*** Given data Section Begins ***

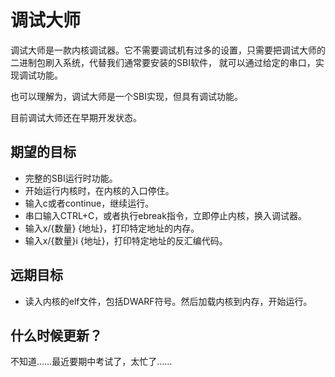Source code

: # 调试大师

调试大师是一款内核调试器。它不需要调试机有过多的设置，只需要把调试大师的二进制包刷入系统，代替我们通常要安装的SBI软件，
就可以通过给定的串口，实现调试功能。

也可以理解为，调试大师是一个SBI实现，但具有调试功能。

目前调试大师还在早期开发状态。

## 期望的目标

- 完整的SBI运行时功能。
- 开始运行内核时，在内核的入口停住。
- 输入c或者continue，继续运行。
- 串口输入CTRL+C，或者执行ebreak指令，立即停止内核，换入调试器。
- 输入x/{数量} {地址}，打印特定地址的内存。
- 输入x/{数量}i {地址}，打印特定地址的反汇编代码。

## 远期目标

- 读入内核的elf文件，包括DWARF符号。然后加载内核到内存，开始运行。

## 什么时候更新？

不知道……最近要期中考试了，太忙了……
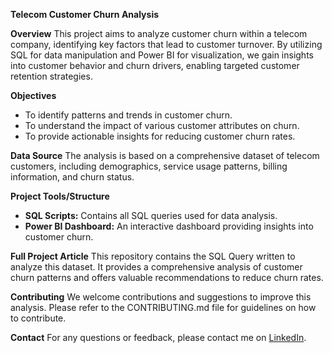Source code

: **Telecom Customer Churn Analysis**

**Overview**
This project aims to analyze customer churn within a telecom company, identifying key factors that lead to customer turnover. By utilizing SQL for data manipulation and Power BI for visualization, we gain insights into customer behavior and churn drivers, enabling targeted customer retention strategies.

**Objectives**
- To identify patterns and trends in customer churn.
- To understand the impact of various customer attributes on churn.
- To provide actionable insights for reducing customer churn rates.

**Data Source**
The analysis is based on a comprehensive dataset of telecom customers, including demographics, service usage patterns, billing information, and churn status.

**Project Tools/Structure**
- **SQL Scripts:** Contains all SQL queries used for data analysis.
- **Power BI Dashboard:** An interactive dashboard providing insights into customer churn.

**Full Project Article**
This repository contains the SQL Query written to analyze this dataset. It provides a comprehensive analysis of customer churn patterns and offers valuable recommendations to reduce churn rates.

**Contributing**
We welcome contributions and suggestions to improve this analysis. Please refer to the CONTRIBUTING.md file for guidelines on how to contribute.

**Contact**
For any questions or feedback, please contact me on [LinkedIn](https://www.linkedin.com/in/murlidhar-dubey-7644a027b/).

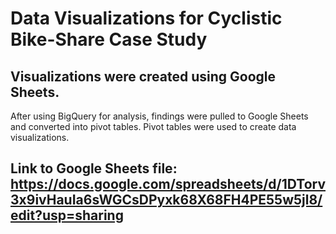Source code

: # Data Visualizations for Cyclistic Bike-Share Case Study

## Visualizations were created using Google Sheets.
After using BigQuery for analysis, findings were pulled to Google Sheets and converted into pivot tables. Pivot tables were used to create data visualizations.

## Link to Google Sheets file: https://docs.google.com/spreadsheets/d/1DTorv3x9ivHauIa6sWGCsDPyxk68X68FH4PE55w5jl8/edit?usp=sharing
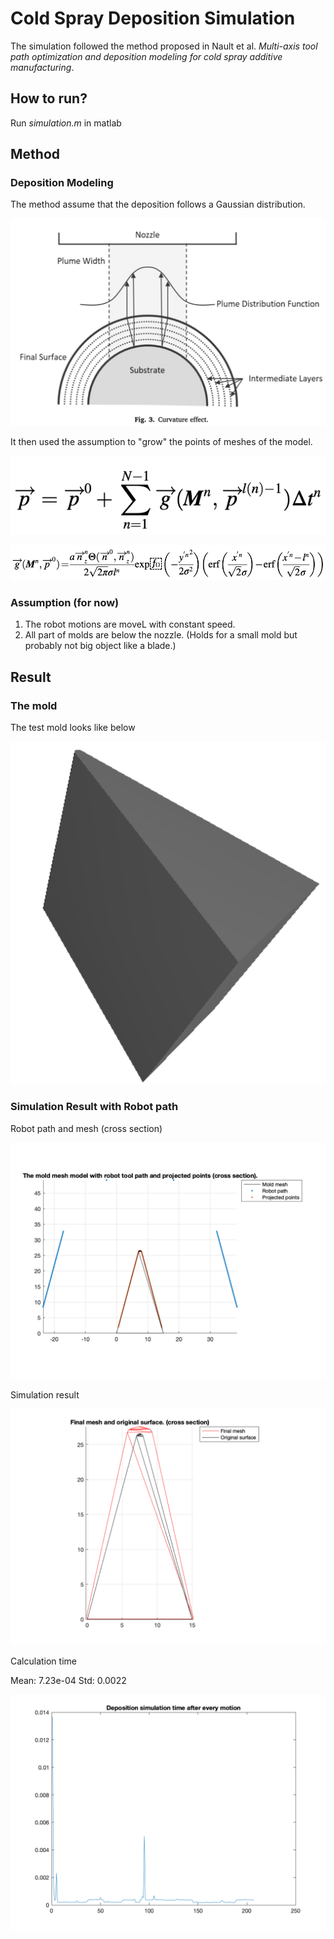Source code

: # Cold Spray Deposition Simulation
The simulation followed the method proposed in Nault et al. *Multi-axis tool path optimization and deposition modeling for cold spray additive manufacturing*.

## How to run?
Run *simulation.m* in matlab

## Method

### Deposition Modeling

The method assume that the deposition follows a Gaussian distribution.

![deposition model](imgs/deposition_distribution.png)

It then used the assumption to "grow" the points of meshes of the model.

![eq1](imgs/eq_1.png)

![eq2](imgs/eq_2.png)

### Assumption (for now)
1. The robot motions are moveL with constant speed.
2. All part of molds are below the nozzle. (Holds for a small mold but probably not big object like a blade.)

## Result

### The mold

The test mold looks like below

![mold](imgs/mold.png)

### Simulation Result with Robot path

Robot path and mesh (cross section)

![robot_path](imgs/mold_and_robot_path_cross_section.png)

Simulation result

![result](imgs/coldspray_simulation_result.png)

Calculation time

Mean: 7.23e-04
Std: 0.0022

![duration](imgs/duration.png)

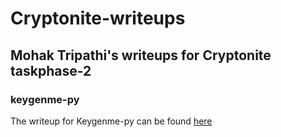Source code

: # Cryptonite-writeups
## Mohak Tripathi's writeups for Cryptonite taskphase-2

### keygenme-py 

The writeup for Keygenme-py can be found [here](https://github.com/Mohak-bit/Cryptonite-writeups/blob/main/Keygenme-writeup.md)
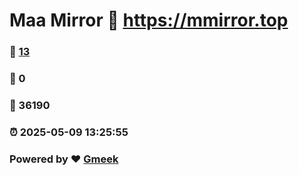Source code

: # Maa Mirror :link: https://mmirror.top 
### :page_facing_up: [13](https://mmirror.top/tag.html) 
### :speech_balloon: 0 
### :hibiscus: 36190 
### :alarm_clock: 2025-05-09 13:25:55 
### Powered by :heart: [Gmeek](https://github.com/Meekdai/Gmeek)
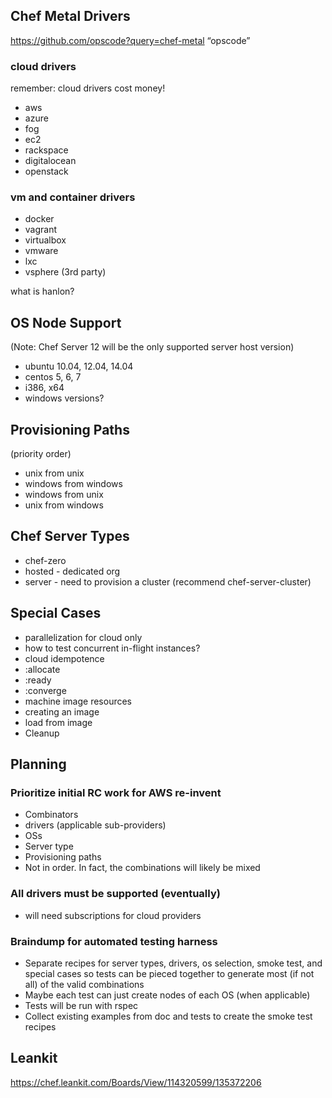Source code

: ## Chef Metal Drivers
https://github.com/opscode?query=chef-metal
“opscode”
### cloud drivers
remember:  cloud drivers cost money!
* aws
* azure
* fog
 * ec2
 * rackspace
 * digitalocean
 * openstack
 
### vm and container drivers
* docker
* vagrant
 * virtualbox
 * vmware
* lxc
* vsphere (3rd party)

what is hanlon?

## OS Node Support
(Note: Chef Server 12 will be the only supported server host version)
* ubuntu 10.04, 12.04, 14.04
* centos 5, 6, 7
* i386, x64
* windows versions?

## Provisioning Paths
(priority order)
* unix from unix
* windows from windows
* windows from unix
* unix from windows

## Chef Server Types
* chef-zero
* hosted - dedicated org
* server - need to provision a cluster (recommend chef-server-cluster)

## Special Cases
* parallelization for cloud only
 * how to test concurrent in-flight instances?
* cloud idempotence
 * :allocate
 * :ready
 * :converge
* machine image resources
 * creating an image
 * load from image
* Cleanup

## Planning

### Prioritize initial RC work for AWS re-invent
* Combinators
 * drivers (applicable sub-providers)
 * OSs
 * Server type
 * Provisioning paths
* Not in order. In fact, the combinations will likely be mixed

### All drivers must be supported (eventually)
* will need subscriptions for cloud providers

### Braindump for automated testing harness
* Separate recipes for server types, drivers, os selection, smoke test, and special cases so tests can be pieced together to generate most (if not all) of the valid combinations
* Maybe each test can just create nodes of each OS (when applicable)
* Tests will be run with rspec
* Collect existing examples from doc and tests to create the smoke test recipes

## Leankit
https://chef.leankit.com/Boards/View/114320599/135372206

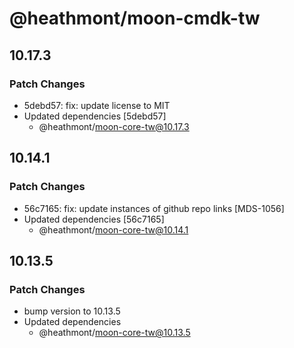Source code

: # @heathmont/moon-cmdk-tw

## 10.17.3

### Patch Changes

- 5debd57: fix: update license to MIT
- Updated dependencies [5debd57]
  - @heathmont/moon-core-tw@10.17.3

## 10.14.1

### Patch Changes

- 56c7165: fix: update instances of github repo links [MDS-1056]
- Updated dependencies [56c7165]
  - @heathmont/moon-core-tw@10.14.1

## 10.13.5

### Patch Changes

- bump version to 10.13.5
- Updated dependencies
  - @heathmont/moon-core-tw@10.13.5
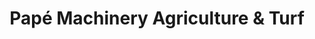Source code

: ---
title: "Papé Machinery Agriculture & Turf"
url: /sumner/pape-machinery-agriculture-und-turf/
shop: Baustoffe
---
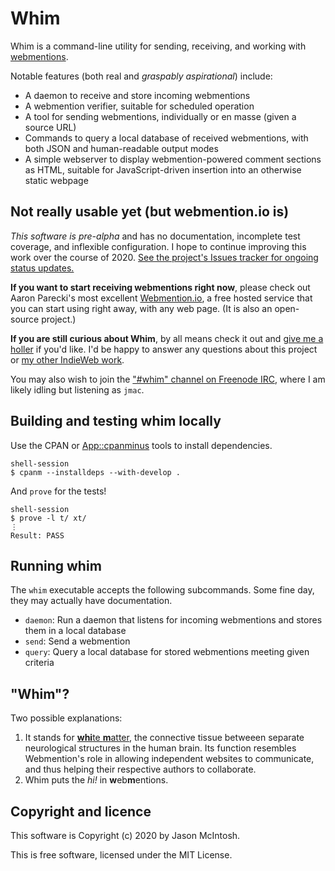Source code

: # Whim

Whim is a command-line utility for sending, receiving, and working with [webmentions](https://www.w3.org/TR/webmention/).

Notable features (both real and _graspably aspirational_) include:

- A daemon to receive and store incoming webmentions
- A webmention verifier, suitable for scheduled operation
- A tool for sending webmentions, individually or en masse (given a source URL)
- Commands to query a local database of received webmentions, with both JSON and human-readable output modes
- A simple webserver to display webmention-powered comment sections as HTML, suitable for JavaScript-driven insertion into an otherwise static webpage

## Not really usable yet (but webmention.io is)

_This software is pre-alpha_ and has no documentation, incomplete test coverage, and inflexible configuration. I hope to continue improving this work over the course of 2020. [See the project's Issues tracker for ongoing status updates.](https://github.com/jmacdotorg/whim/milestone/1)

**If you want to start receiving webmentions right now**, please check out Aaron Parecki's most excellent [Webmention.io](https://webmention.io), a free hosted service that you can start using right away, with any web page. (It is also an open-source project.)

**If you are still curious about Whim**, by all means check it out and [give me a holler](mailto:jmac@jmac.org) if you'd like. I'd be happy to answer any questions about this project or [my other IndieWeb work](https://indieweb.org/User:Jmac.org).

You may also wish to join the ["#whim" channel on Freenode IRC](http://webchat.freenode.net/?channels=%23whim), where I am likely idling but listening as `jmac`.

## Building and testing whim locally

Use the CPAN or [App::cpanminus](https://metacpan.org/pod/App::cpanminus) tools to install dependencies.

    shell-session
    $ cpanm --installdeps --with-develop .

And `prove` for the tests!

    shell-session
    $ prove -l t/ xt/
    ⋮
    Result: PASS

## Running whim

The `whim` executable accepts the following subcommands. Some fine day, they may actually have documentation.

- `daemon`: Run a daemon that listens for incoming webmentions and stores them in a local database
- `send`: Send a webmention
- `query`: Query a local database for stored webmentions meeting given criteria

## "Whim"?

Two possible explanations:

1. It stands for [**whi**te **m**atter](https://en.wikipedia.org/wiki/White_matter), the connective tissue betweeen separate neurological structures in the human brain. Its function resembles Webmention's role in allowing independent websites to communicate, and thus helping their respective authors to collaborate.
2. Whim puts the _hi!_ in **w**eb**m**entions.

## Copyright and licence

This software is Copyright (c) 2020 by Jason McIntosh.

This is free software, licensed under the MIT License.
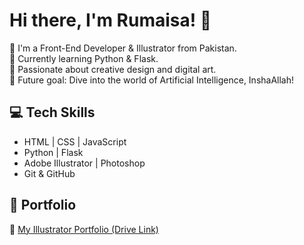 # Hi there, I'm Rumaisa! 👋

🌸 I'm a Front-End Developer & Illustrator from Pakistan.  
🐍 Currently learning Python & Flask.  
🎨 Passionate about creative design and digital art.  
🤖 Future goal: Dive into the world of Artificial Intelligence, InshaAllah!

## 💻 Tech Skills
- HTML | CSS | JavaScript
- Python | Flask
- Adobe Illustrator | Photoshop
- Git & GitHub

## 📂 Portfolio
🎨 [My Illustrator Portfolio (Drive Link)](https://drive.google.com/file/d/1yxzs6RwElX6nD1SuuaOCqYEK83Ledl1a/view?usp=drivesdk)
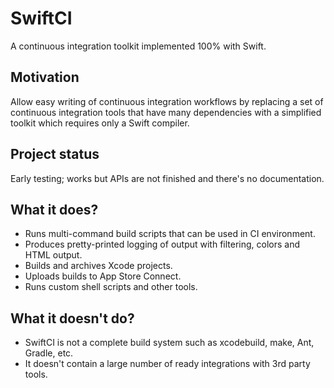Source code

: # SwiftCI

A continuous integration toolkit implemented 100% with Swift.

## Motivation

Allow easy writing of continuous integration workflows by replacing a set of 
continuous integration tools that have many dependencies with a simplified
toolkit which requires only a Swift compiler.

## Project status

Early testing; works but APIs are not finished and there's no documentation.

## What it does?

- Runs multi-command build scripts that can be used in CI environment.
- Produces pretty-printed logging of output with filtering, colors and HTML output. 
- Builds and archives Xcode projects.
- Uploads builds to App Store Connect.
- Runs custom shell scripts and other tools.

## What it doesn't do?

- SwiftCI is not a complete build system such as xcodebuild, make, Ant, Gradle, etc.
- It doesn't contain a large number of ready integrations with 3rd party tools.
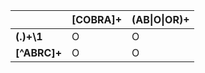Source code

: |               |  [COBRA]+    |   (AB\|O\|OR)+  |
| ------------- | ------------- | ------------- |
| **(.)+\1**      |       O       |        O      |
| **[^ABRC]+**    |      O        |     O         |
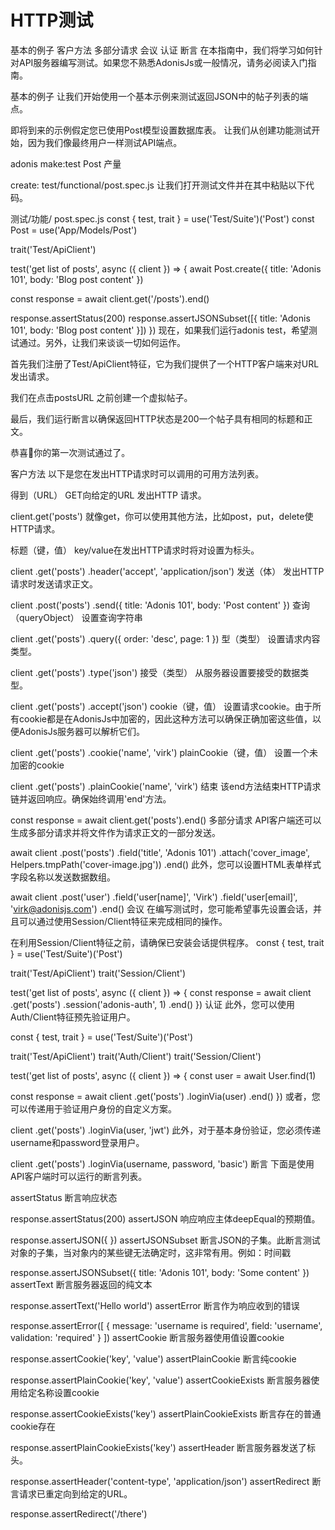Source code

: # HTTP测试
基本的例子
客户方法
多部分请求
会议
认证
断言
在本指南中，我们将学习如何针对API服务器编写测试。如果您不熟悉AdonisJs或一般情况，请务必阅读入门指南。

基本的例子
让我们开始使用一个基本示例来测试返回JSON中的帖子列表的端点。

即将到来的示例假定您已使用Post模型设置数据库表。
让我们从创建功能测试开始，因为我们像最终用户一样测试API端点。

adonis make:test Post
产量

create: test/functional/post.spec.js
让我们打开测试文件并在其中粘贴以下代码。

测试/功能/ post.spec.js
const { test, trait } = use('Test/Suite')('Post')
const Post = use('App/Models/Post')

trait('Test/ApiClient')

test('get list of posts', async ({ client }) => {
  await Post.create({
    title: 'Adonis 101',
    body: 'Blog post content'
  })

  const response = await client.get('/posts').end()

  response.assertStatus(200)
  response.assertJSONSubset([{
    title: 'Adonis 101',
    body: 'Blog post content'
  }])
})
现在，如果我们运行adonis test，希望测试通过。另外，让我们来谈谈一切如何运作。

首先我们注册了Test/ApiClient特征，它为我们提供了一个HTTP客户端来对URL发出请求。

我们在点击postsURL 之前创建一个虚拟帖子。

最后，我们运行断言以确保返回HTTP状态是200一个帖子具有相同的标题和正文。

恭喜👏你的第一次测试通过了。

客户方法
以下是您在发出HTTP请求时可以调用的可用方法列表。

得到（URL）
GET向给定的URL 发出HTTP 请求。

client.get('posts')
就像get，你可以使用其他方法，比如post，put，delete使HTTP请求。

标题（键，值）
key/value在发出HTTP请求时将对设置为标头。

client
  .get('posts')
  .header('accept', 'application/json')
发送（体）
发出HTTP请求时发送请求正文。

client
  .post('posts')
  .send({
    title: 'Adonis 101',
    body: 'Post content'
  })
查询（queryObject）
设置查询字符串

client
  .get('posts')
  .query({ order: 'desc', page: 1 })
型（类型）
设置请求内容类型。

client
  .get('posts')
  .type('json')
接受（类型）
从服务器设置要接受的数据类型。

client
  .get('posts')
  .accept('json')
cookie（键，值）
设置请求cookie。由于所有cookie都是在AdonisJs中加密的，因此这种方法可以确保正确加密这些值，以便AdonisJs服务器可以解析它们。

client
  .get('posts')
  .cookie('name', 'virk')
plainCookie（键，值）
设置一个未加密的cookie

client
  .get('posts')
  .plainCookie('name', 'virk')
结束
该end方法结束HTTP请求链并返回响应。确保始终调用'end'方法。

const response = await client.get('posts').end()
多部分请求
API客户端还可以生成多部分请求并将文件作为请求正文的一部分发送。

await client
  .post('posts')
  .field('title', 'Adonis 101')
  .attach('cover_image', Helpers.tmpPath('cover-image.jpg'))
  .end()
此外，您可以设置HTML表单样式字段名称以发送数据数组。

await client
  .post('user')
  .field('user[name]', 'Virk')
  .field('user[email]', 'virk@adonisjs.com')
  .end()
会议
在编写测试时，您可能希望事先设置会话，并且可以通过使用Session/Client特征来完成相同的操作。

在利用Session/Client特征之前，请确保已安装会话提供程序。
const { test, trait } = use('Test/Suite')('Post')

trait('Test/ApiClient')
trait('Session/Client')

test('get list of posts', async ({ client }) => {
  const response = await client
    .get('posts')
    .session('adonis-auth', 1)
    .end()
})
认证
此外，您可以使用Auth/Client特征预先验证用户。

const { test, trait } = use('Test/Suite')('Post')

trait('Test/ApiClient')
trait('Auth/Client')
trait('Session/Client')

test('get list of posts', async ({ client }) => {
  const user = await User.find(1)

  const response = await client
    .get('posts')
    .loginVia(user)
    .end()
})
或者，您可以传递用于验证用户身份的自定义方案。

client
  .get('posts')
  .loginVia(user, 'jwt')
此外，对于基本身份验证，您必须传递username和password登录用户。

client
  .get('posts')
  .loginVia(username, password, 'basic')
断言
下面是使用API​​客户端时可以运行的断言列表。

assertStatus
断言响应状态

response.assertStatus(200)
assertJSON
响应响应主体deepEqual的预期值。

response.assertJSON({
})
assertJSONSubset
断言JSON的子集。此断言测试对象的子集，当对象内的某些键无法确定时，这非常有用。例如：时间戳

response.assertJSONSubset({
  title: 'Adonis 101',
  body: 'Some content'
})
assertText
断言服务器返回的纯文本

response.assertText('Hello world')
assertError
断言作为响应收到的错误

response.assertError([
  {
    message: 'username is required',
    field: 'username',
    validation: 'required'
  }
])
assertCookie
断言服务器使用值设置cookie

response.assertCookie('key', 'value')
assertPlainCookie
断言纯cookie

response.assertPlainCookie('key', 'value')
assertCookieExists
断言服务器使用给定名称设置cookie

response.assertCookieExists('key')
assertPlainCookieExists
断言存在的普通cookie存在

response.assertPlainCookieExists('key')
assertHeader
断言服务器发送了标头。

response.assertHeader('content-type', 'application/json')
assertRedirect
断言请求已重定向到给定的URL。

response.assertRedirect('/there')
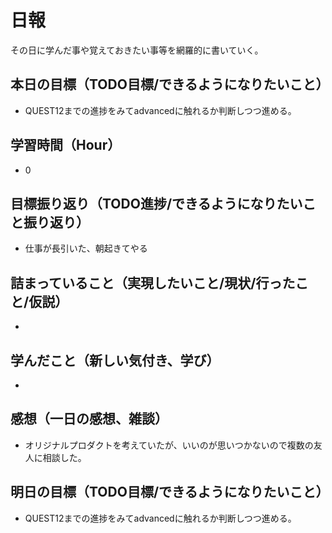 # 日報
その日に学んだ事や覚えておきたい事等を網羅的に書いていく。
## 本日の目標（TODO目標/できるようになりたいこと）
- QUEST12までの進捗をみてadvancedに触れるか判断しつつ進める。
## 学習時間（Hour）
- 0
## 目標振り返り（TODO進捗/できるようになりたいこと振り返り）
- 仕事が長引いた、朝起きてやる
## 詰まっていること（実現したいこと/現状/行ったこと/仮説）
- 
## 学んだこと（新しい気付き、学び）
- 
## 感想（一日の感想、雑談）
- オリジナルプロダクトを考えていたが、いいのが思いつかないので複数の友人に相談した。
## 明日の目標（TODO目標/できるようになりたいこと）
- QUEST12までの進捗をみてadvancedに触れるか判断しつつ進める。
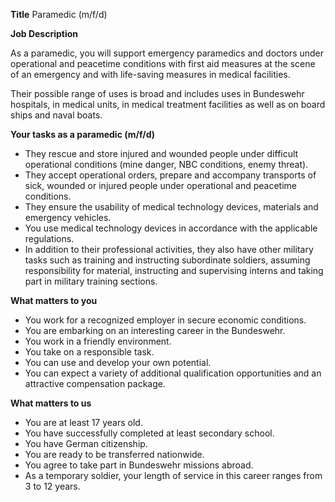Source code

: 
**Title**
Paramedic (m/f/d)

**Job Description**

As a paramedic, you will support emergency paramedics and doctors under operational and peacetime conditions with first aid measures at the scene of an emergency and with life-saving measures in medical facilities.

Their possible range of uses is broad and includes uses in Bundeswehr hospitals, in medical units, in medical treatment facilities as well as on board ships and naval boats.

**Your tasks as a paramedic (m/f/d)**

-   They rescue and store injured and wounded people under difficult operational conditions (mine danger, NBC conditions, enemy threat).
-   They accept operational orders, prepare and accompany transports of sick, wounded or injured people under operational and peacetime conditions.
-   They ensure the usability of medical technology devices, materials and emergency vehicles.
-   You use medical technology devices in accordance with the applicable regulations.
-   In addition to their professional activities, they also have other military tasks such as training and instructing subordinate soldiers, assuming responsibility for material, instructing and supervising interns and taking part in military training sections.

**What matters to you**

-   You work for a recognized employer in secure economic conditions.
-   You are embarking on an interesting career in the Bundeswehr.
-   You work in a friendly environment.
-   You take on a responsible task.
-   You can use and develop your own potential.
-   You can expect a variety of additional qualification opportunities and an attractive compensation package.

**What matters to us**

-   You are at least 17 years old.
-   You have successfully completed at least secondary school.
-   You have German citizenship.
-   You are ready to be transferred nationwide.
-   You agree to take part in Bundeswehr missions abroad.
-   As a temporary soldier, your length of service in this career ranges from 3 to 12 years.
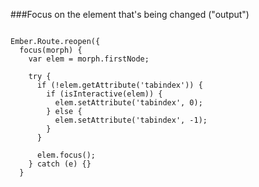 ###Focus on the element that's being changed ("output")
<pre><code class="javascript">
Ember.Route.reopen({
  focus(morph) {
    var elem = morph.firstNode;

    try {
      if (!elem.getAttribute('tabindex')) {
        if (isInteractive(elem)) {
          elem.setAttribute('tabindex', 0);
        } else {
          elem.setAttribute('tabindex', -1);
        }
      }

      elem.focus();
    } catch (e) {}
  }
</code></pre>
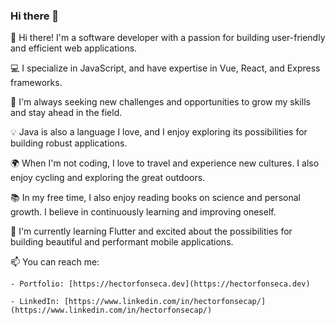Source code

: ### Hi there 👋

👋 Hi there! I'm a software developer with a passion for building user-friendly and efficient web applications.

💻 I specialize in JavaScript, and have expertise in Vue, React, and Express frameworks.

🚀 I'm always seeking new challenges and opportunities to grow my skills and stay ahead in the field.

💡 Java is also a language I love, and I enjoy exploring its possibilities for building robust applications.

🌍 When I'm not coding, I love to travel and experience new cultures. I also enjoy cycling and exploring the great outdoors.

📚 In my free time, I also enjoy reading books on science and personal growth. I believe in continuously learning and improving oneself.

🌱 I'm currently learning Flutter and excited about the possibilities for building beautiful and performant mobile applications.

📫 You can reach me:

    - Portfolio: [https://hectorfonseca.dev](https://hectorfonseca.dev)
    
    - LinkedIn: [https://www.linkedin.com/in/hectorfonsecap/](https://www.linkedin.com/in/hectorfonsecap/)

*** Given data Section Ends ***

Copy out all lines of the material above in which "writeups" occurs.

* _Answer for the task_:
: # Cryptonite-writeups
## Mohak Tripathi's writeups for Cryptonite taskphase-2
The writeup for Keygenme-py can be found [here](https://github.com/Mohak-bit/Cryptonite-writeups/blob/main/Keygenme-writeup.md)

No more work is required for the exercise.